**Task item**.
Take down each entry exactly as written.

**Material provided**.
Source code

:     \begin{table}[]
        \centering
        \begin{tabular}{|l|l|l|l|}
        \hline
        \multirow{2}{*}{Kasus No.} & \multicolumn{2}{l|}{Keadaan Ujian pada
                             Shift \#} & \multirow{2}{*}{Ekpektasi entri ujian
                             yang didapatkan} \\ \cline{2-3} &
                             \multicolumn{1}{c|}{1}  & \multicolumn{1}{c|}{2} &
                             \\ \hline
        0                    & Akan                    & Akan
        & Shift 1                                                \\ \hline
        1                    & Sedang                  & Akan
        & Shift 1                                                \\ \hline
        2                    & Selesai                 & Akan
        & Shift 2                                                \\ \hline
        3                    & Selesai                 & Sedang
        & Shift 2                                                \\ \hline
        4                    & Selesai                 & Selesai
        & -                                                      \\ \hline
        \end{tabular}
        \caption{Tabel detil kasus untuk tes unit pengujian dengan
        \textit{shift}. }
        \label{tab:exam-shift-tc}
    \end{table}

**Answer to this task**.
Source code

:     \begin{table}[]
        \centering
        \begin{tabular}{|l|l|l|l|}
        \hline
        \multirow{2}{*}{Kasus No.} & \multicolumn{2}{l|}{Keadaan Ujian pada
                             Shift \#} & \multirow{2}{*}{Ekpektasi entri ujian
                             yang didapatkan} \\ \cline{2-3} &
                             \multicolumn{1}{c|}{1}  & \multicolumn{1}{c|}{2} &
                             \\ \hline
        0                    & Akan                    & Akan
        & Shift 1                                                \\ \hline
        1                    & Sedang                  & Akan
        & Shift 1                                                \\ \hline
        2                    & Selesai                 & Akan
        & Shift 2                                                \\ \hline
        3                    & Selesai                 & Sedang
        & Shift 2                                                \\ \hline
        4                    & Selesai                 & Selesai
        & -                                                      \\ \hline
        \end{tabular}
        \caption{Tabel detil kasus untuk tes unit pengujian dengan
        \textit{shift}. }
        \label{tab:exam-shift-tc}
    \end{table}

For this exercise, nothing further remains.